Ummmmgogo · 27/08/2017 16:00

oh sorry of course you are right. being an only child does give you the right to behave like this, silly me!

seriously, read the instructions and put up your own furniture.

from a single female who moved house, drove the removal van and put up the furniture herself.

you can do this, good luck!

ShotsFired · 27/08/2017 16:00

@Flammingstar I am useless though - I simply don't know where to start with assembling furniture or doing anything with diy.

Nobody knows the first time they do this stuff. Many of us had to do trial and error and made our fair share of utter bodge-jobs! It's all part of the fun of learning a new skill. But when you have the internet at hand, you can learn almost anything step by step.

You absolutely CAN do all the things you have listed. Just take your time, watch the videos, read the guides and follow the steps. If you have a query, ask on forums and discussion boards (say, whether you need a special fixing or where to get the best xyz tool etc).

Have faith in yourself! This is your life, other people won't live it for you!

ImperialBlether · 27/08/2017 16:05

I don't think he forgot his wallet, so I don't think you'd get a discount.

Did he stay the night with you that first night?
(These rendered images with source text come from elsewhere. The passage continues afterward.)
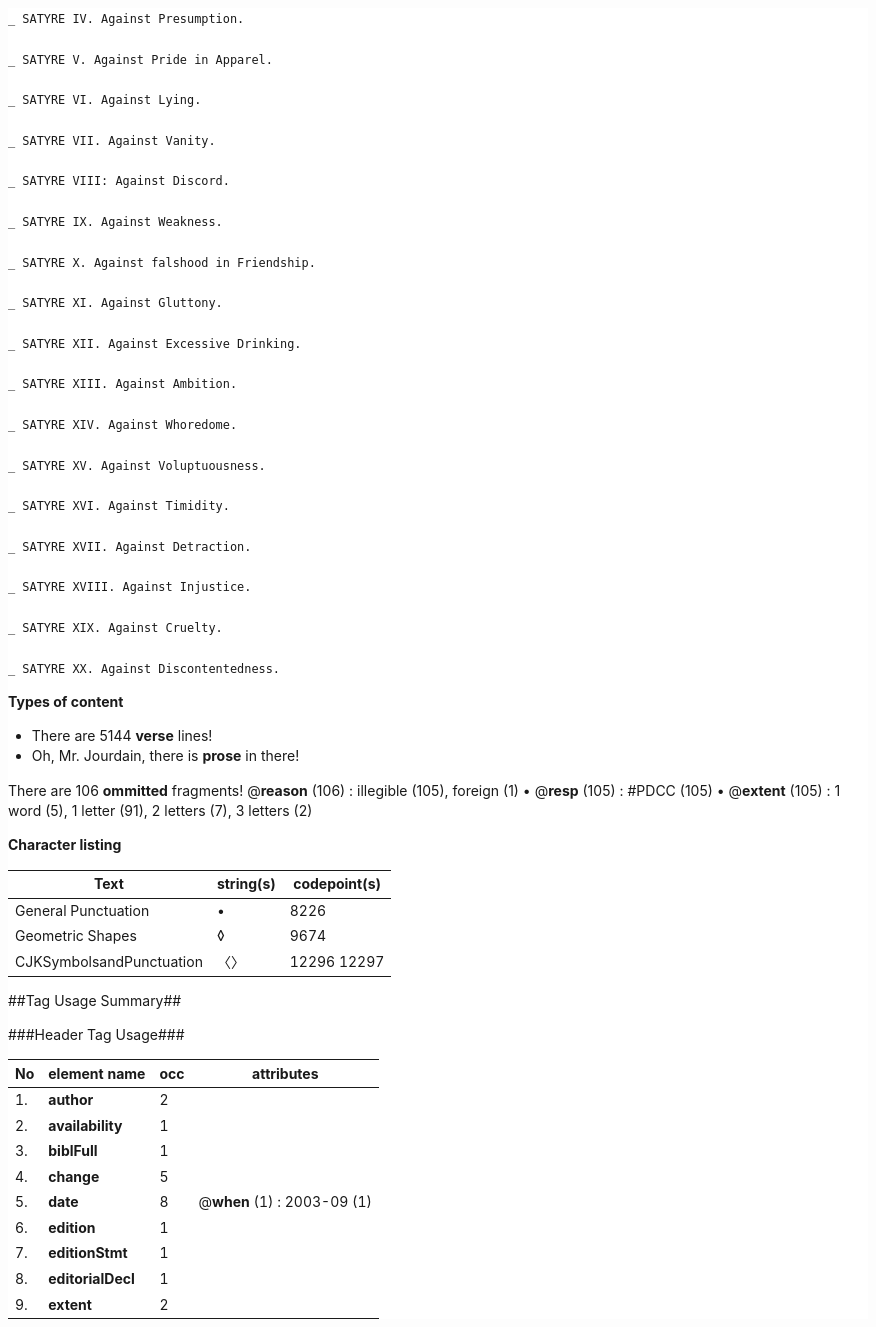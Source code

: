     _ SATYRE IV. Against Presumption.

    _ SATYRE V. Against Pride in Apparel.

    _ SATYRE VI. Against Lying.

    _ SATYRE VII. Against Vanity.

    _ SATYRE VIII: Against Discord.

    _ SATYRE IX. Against Weakness.

    _ SATYRE X. Against falshood in Friendship.

    _ SATYRE XI. Against Gluttony.

    _ SATYRE XII. Against Excessive Drinking.

    _ SATYRE XIII. Against Ambition.

    _ SATYRE XIV. Against Whoredome.

    _ SATYRE XV. Against Voluptuousness.

    _ SATYRE XVI. Against Timidity.

    _ SATYRE XVII. Against Detraction.

    _ SATYRE XVIII. Against Injustice.

    _ SATYRE XIX. Against Cruelty.

    _ SATYRE XX. Against Discontentedness.

**Types of content**

  * There are 5144 **verse** lines!
  * Oh, Mr. Jourdain, there is **prose** in there!

There are 106 **ommitted** fragments! 
 @__reason__ (106) : illegible (105), foreign (1)  •  @__resp__ (105) : #PDCC (105)  •  @__extent__ (105) : 1 word (5), 1 letter (91), 2 letters (7), 3 letters (2)

**Character listing**


|Text|string(s)|codepoint(s)|
|---|---|---|
|General Punctuation|•|8226|
|Geometric Shapes|◊|9674|
|CJKSymbolsandPunctuation|〈〉|12296 12297|

##Tag Usage Summary##

###Header Tag Usage###

|No|element name|occ|attributes|
|---|---|---|---|
|1.|__author__|2||
|2.|__availability__|1||
|3.|__biblFull__|1||
|4.|__change__|5||
|5.|__date__|8| @__when__ (1) : 2003-09 (1)|
|6.|__edition__|1||
|7.|__editionStmt__|1||
|8.|__editorialDecl__|1||
|9.|__extent__|2||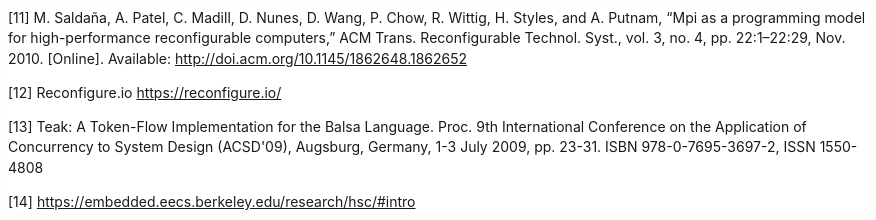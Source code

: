 [11] M. Saldaña, A. Patel, C. Madill, D. Nunes, D. Wang, P. Chow, R. Wittig, H. Styles, and A. Putnam, “Mpi as a programming model for high-performance reconfigurable computers,” ACM Trans. Reconfigurable Technol. Syst., vol. 3, no. 4, pp. 22:1–22:29, Nov. 2010. [Online]. Available: http://doi.acm.org/10.1145/1862648.1862652

[12] Reconfigure.io https://reconfigure.io/

[13] Teak: A Token-Flow Implementation for the Balsa Language. Proc. 9th International Conference on the Application of Concurrency to System Design (ACSD'09), Augsburg, Germany, 1-3 July 2009, pp. 23-31. ISBN 978-0-7695-3697-2, ISSN 1550-4808 

[14] https://embedded.eecs.berkeley.edu/research/hsc/#intro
You said you cooked him dinner the next day. If he had forgotten his wallet, it sounds as though he had plenty of time to go back and get it.

If you asked him to do the work he might, if he was genuine, knock a bit off. I doubt this, though, and don't think he'd do it until he was reckoning up the bill, anyway.

If your home is magnolia, that's okay for now, isn't it? Eventually you'll be better and will be able to paint.

If you buy a carpet, there's usually the option to have it fitted. I'd rather get a slightly cheaper carpet, eg an off-cut, and have it fitted than ask that guy for a favour.

fucksakefay · 27/08/2017 16:06

This reply has been deleted

Message withdrawn at poster's request.

fucksakefay · 27/08/2017 16:06

This reply has been deleted

Message withdrawn at poster's request.

Ttbb · 27/08/2017 16:10

That's just really rude. It's one thing to accept an invitation for a meal but it is something completely different to ask for free labour. Thibkofifthis way, if you were invited to dinner at a friend's house and the next day they texted you to ask you to 'repay' the favour by painting their garden fe for what would you think?

Flammingstar · 27/08/2017 16:12

Ummmgogo
I was not aware that I was behaving in any particular manner. Merely stating the facts. If I have offended you, feel free to go elsewhere. No one is forcing you to read or post.
I am not "behaving like this" because I am an only child. I am simply pointing out that I don't have anyone to do anything.
I also think that a severe back issue and 2 prolapsed discs with nerve damage and barely being able to lift more than a heavy bag some days is reason enough.